After locating the line with "- Klikneme na *Nový*" below, output it and each following line exactly, stopping after the line with "to your own". No pictures.

[Collected data]
Start of Block

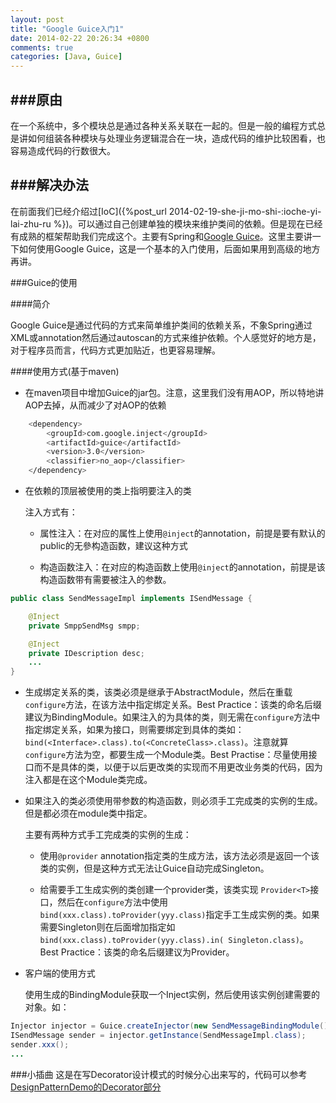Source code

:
 ```yaml
---
layout: post
title: "Google Guice入门1"
date: 2014-02-22 20:26:34 +0800
comments: true
categories: [Java, Guice]
---
```


###原由
---
在一个系统中，多个模块总是通过各种关系关联在一起的。但是一般的编程方式总是讲如何组装各种模块与处理业务逻辑混合在一块，造成代码的维护比较困看，也容易造成代码的行数很大。


###解决办法
---

在前面我们已经介绍过[IoC]({%post_url 2014-02-19-she-ji-mo-shi-:ioche-yi-lai-zhu-ru %})。可以通过自己创建单独的模块来维护类间的依赖。但是现在已经有成熟的框架帮助我们完成这个。主要有Spring和[Google Guice](https://code.google.com/p/google-guice/)。这里主要讲一下如何使用Google Guice，这是一个基本的入门使用，后面如果用到高级的地方再讲。

###Guice的使用

####简介

Google Guice是通过代码的方式来简单维护类间的依赖关系，不象Spring通过XML或annotation然后通过autoscan的方式来维护依赖。个人感觉好的地方是，对于程序员而言，代码方式更加贴近，也更容易理解。

####使用方式(基于maven)
- 在maven项目中增加Guice的jar包。注意，这里我们没有用AOP，所以特地讲AOP去掉，从而减少了对AOP的依赖

``` sh
    <dependency>
    	<groupId>com.google.inject</groupId>
    	<artifactId>guice</artifactId>
    	<version>3.0</version>
    	<classifier>no_aop</classifier>
    </dependency>
```

- 在依赖的顶层被使用的类上指明要注入的类

  注入方式有：  
  
  - 属性注入：在对应的属性上使用`@inject`的annotation，前提是要有默认的public的无參构造函数，建议这种方式
  
  - 构造函数注入：在对应的构造函数上使用`@inject`的annotation，前提是该构造函数带有需要被注入的参数。

``` java
public class SendMessageImpl implements ISendMessage {

    @Inject
    private SmppSendMsg smpp;

    @Inject
    private IDescription desc;
    ...
}    
```
    
- 生成绑定关系的类，该类必须是继承于AbstractModule，然后在重载`configure`方法，在该方法中指定绑定关系。Best Practice：该类的命名后缀建议为BindingModule。如果注入的为具体的类，则无需在`configure`方法中指定绑定关系，如果为接口，则需要绑定到具体的类如：`bind(<Interface>.class).to(<ConcreteClass>.class)`。注意就算`configure`方法为空，都要生成一个Module类。Best Practise：尽量使用接口而不是具体的类，以便于以后更改类的实现而不用更改业务类的代码，因为注入都是在这个Module类完成。

- 如果注入的类必须使用带参数的构造函数，则必须手工完成类的实例的生成。但是都必须在module类中指定。

  主要有两种方式手工完成类的实例的生成：
  
  - 使用`@provider` annotation指定类的生成方法，该方法必须是返回一个该类的实例，但是这种方式无法让Guice自动完成Singleton。
  
  - 给需要手工生成实例的类创建一个provider类，该类实现 `Provider<T>`接口，然后在`configure`方法中使用`bind(xxx.class).toProvider(yyy.class)`指定手工生成实例的类。如果需要Singleton则在后面增加指定如`bind(xxx.class).toProvider(yyy.class).in(
	        Singleton.class)`。Best Practice：该类的命名后缀建议为Provider。

- 客户端的使用方式 

   使用生成的BindingModule获取一个Inject实例，然后使用该实例创建需要的对象。如： 

``` java
Injector injector = Guice.createInjector(new SendMessageBindingModule());
ISendMessage sender = injector.getInstance(SendMessageImpl.class);
sender.xxx();
...
```
 
###小插曲
这是在写Decorator设计模式的时候分心出来写的，代码可以参考[DesignPatternDemo的Decorator部分](https://github.com/duffqiu/DesignPatternDemo)


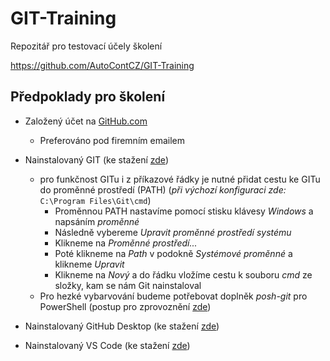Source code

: # GIT-Training

Repozitář pro testovací účely školení 

https://github.com/AutoContCZ/GIT-Training

## Předpoklady pro školení

- Založený účet na [GitHub.com](https://github.com/)
  - Preferováno pod firemním emailem
- Nainstalovaný GIT (ke stažení [zde](https://git-scm.com/downloads))
  - pro funkčnost GITu i z příkazové řádky je nutné přidat cestu ke GITu do proměnné prostředí (PATH) (*při výchozí konfiguraci zde:* ```C:\Program Files\Git\cmd```)
    - Proměnnou PATH nastavíme pomocí stisku klávesy *Windows* a napsáním *proměnné*
    - Následně vybereme *Upravit proměnné prostředí systému*
    - Klikneme na *Proměnné prostředí...*
    - Poté klikneme na *Path* v podokně *Systémové proměnné* a klikneme *Upravit*
    - Klikneme na *Nový* a do řádku vložíme cestu k souboru *cmd* ze složky, kam se nám Git nainstaloval
  - Pro hezké vybarvování budeme potřebovat doplněk *posh-git* pro PowerShell (postup pro zprovoznění [zde](Posh-git_Instalace.md))
    
- Nainstalovaný GitHub Desktop (ke stažení [zde](https://desktop.github.com/))
- Nainstalovaný VS Code (ke stažení [zde](https://code.visualstudio.com/download))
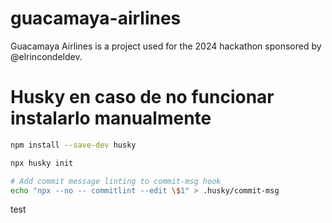 # guacamaya-airlines
Guacamaya Airlines is a project used for the 2024 hackathon sponsored by @elrincondeldev.


# Husky en caso de no funcionar instalarlo manualmente

```bash
npm install --save-dev husky

npx husky init

# Add commit message linting to commit-msg hook
echo "npx --no -- commitlint --edit \$1" > .husky/commit-msg
```
test
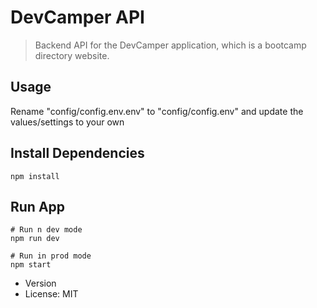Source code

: # DevCamper API

> Backend API for the DevCamper application, which is a bootcamp directory website.

## Usage

Rename "config/config.env.env" to "config/config.env" and update the values/settings to your own

## Install Dependencies

```
npm install
```

## Run App

```
# Run n dev mode
npm run dev

# Run in prod mode
npm start
```

- Version
- License: MIT
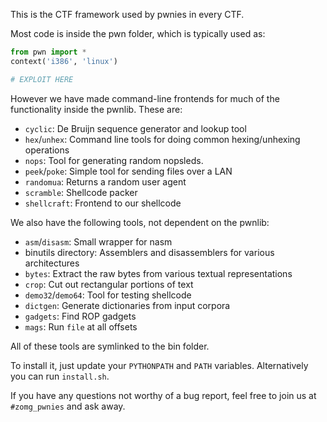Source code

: This is the CTF framework used by pwnies in every CTF.

Most code is inside the pwn folder, which is typically used as:

```python
from pwn import *
context('i386', 'linux')

# EXPLOIT HERE
```

However we have made command-line frontends for much of the functionality
inside the pwnlib. These are:

* `cyclic`: De Bruijn sequence generator and lookup tool
* `hex`/`unhex`: Command line tools for doing common hexing/unhexing operations
* `nops`: Tool for generating random nopsleds.
* `peek`/`poke`: Simple tool for sending files over a LAN
* `randomua`: Returns a random user agent
* `scramble`: Shellcode packer
* `shellcraft`: Frontend to our shellcode

We also have the following tools, not dependent on the pwnlib:

* `asm`/`disasm`: Small wrapper for nasm
* binutils directory: Assemblers and disassemblers for various architectures
* `bytes`: Extract the raw bytes from various textual representations
* `crop`: Cut out rectangular portions of text
* `demo32`/`demo64`: Tool for testing shellcode
* `dictgen`: Generate dictionaries from input corpora
* `gadgets`: Find ROP gadgets
* `mags`: Run `file` at all offsets

All of these tools are symlinked to the bin folder.

To install it, just update your `PYTHONPATH` and `PATH` variables. Alternatively
you can run `install.sh`.

If you have any questions not worthy of a bug report, feel free to join us
at `#zomg_pwnies` and ask away.
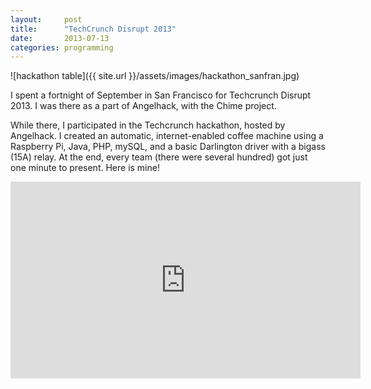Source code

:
 ```yaml
---
layout:     post
title:      "TechCrunch Disrupt 2013"
date:       2013-07-13
categories: programming
---
```


![hackathon table]({{ site.url }}/assets/images/hackathon_sanfran.jpg)

I spent a fortnight of September in San Francisco for Techcrunch Disrupt 2013. I was there as a part of Angelhack, with the Chime project.

While there, I participated in the Techcrunch hackathon, hosted by Angelhack. I created an automatic, internet-enabled coffee machine using a Raspberry Pi, Java, PHP, mySQL, and a basic Darlington driver with a bigass (15A) relay. At the end, every team (there were several hundred) got just one minute to present. Here is mine!

<iframe width="560" height="315" src="https://www.youtube.com/embed/xDk9CBTUrfc" class="youtube" frameborder="0" allowfullscreen></iframe>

End of Block

## Output for this exercise
    - Klikneme na *Nový* a do řádku vložíme cestu k souboru *cmd* ze složky, kam se nám Git nainstaloval
  - Pro hezké vybarvování budeme potřebovat doplněk *posh-git* pro PowerShell (postup pro zprovoznění [zde](Posh-git_Instalace.md))
    
- Nainstalovaný GitHub Desktop (ke stažení [zde](https://desktop.github.com/))
- Nainstalovaný VS Code (ke stažení [zde](https://code.visualstudio.com/download))
 # guacamaya-airlines
Guacamaya Airlines is a project used for the 2024 hackathon sponsored by @elrincondeldev.


# Husky en caso de no funcionar instalarlo manualmente

```bash
npm install --save-dev husky

npx husky init

# Add commit message linting to commit-msg hook
echo "npx --no -- commitlint --edit \$1" > .husky/commit-msg
```
test
Source code

: # DevCamper API

> Backend API for the DevCamper application, which is a bootcamp directory website.

## Usage

Rename "config/config.env.env" to "config/config.env" and update the values/settings to your own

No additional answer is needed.